Data regarding the demographics, clinical, angiographic, and procedural characteristics, and outcomes were collected from the electronic medical records system of the hospital, supplemented by information from patients and their physicians. Chronic kidney disease (CKD) stage ≥3 was defined as an estimated glomerular filtration rate (eGFR) of <60 mL/min/1.73 m², which was calculated by a 4-variable modification of diet in a Renal Disease study equation.7) The SYNTAX score was calculated to estimate the complexity of the patient's CAD.8) The subjects were divided into 2 groups: those who had major adverse cardiovascular events (MACEs) and those who did not. The primary end-point was the incidence of MACEs during follow-ups, defined as the composite of all-cause mortality, nonfatal myocardial infarction (MI), repeat revascularization, or stent thrombosis. The diagnosis of MI was defined according to the American College of Cardiology criteria.9) Stent thrombosis was defined as definite or probable according to the Academic Research Consortium definitions.10) Subjects were followed up from the date of index PCI to the date of the first MACE, date of death, or December 31, 2015, whichever came first. The study conformed to the principles outlined in the Declaration of Helsinki. The research protocol was approved by the local Institutional Review Board.

Statistical analysis

Continuous variables were summarized as mean±standard deviation if normally distributed and as a median and interquartile range if non-normally distributed. Continuous variables were compared using Student's t-test. Categorical variables (presented as absolute values and percentages) were compared using the chi-square test (or Fisher's exact test when indicated). The data were collected at baseline and during follow-ups. Significant factors (p<0.05) were included in the Cox regression analysis, which was used to evaluate time-to-event associations with MACEs. Kaplan-Meier curves were plotted, and the log-rank test was used to compare differences between groups. For all analyses, a p<0.05 was considered to be statistically significant. Statistical analysis was performed using the Statistical Package for Social Sciences statistical software, version 19 for Windows (SPSS Inc., Chicago, IL, USA).

Results

Baseline characteristics

Among 107 study patients, 38 patients had experienced MACEs and 69 patients had no MACEs during follow-ups in the present study. The MACE rate was 36%, and the composite MACEs included 9 deaths, 28 repeated revascularizations, and 1 stent thrombosis. Baseline characteristics for patients of the study are shown in Table 1. The mean age was 62.3±11.2 years. No significant differences were found in age, sex, smoking, hypertension, diabetes mellitus, dyslipidemia, old MI, history of CABG, low density cholesterol (LDL-C), total cholesterol, and discharge medications including aspirin, clopidogrel, angiotensin-converting-enzyme inhibitor/angiotensin II receptor blockers, or beta-blockers between the event and no event groups. There were significant differences in left ventricular ejection fraction (LVEF), serum creatinine, and eGFR. Patients who experienced MACE had a lower LVEF (53.8±15.4% vs. 59.6±13.1%, p=0.049) and worse renal function (serum creatinine: 2.2±2.8 vs. 1.2±1.3 mg/dL, p=0.016; eGFR: 62.7±32.3 vs. 76.0±24.6 mL/min/1.73 m², p=0.019) than did patients without MACEs.

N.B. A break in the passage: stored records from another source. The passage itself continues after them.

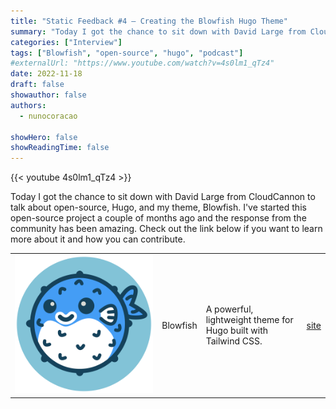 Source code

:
 ```yaml
---
title: "Static Feedback #4 — Creating the Blowfish Hugo Theme"
summary: "Today I got the chance to sit down with David Large from CloudCannon to talk about open-source, Hugo, and my theme, Blowfish."
categories: ["Interview"]
tags: ["Blowfish", "open-source", "hugo", "podcast"]
#externalUrl: "https://www.youtube.com/watch?v=4s0lm1_qTz4"
date: 2022-11-18
draft: false
showauthor: false
authors:
  - nunocoracao

showHero: false
showReadingTime: false
---
```


{{< youtube 4s0lm1_qTz4 >}}

Today I got the chance to sit down with David Large from CloudCannon to talk about open-source, Hugo, and my theme, Blowfish. I've started this open-source project a couple of months ago and the response from the community has been amazing. Check out the link below if you want to learn more about it and how you can contribute.


<table>
    <tbody>
         <tr>
            <td><img class="customEntitityAlbum" style="background-color:transparent" src="blowfish_logo.png"/></td>
            <td>Blowfish</td>
            <td>A powerful, lightweight theme for Hugo built with Tailwind CSS.</td>
            <td><a target="_blank" href="https://nunocoracao.github.io/blowfish/">site</a></td>
        </tr>
    </tbody>
</table> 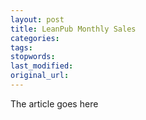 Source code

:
 ```yaml
---
layout: post
title: LeanPub Monthly Sales
categories:
tags:
stopwords:
last_modified:
original_url: 
---
```


The article goes here

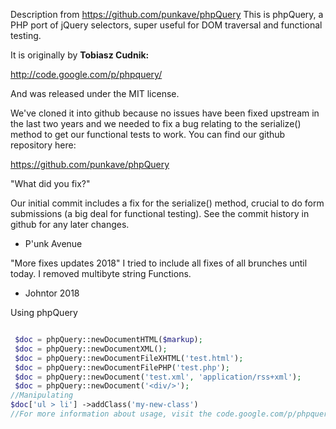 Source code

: Description from https://github.com/punkave/phpQuery
This is phpQuery, a PHP port of jQuery selectors, super useful for DOM traversal 
and functional testing.

It is originally by **Tobiasz Cudnik:**

http://code.google.com/p/phpquery/

And was released under the MIT license.

We've cloned it into github because no issues have been fixed upstream in the 
last two years and we needed to fix a bug relating to the serialize()
method to get our functional tests to work. You can find our github
repository here:

https://github.com/punkave/phpQuery

"What did you fix?" 

Our initial commit includes a fix for the serialize() method, crucial to do 
form submissions (a big deal for functional testing). See the commit history
in github for any later changes.

- P'unk Avenue

"More fixes updates 2018"
I tried to include all fixes of all brunches until today.
I removed multibyte string Functions.

- Johntor 2018


Using phpQuery


```php

 $doc = phpQuery::newDocumentHTML($markup); 
 $doc = phpQuery::newDocumentXML();
 $doc = phpQuery::newDocumentFileXHTML('test.html'); 
 $doc = phpQuery::newDocumentFilePHP('test.php'); 
 $doc = phpQuery::newDocument('test.xml', 'application/rss+xml'); 
 $doc = phpQuery::newDocument('<div/>');
//Manipulating
$doc['ul > li'] ->addClass('my-new-class') 
//For more information about usage, visit the code.google.com/p/phpquery pahe

```

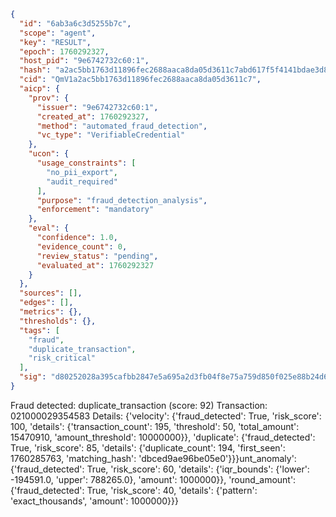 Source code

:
 ```json
{
  "id": "6ab3a6c3d5255b7c",
  "scope": "agent",
  "key": "RESULT",
  "epoch": 1760292327,
  "host_pid": "9e6742732c60:1",
  "hash": "a2ac5bb1763d11896fec2688aaca8da05d3611c7abd617f5f4141bdae3d86c42",
  "cid": "QmV1a2ac5bb1763d11896fec2688aaca8da05d3611c7",
  "aicp": {
    "prov": {
      "issuer": "9e6742732c60:1",
      "created_at": 1760292327,
      "method": "automated_fraud_detection",
      "vc_type": "VerifiableCredential"
    },
    "ucon": {
      "usage_constraints": [
        "no_pii_export",
        "audit_required"
      ],
      "purpose": "fraud_detection_analysis",
      "enforcement": "mandatory"
    },
    "eval": {
      "confidence": 1.0,
      "evidence_count": 0,
      "review_status": "pending",
      "evaluated_at": 1760292327
    }
  },
  "sources": [],
  "edges": [],
  "metrics": {},
  "thresholds": {},
  "tags": [
    "fraud",
    "duplicate_transaction",
    "risk_critical"
  ],
  "sig": "d80252028a395cafbb2847e5a695a2d3fb04f8e75a759d850f025e88b24d663a"
}
```

Fraud detected: duplicate_transaction (score: 92)
Transaction: 021000029354583
Details: {'velocity': {'fraud_detected': True, 'risk_score': 100, 'details': {'transaction_count': 195, 'threshold': 50, 'total_amount': 15470910, 'amount_threshold': 10000000}}, 'duplicate': {'fraud_detected': True, 'risk_score': 85, 'details': {'duplicate_count': 194, 'first_seen': 1760285763, 'matching_hash': 'dbced9ae96be05e0'}}}unt_anomaly': {'fraud_detected': True, 'risk_score': 60, 'details': {'iqr_bounds': {'lower': -194591.0, 'upper': 788265.0}, 'amount': 1000000}}, 'round_amount': {'fraud_detected': True, 'risk_score': 40, 'details': {'pattern': 'exact_thousands', 'amount': 1000000}}}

Angiographic and procedural characteristics

Table 2 shows the QCA and PCI data. We compared angiographic lesion characteristics, including bifurcation lesions, chronic total occlusions, ostial lesions, left main artery involvement, SYNTAX score, and number of vessels showing CAD between patients with and without MACEs. The procedural details including number, length, diameter, and type of stent (DES or BMS) were also analyzed. All of these angiographic and procedural characteristics did not differ significantly between patients with and without MACEs.

Clinical outcomes and predictors of MACE

In a Cox regression analysis, LVEF and CKD stage ≥3 were significant predictors for MACEs. After an adjustment, only CKD stage ≥3 remained an independent predictor of MACEs (HR: 2.97, 95% CI: 1.50-5.90) (Table 3). Kaplan-Meier curves were plotted and showed a higher MACE rate in patients with CKD than without CKD (Fig. 2).

Discussion

The current study shows that in patients with multivessel CAD treated with coronary stenting, CKD stage ≥3 was the independent prognostic predictor for MACE.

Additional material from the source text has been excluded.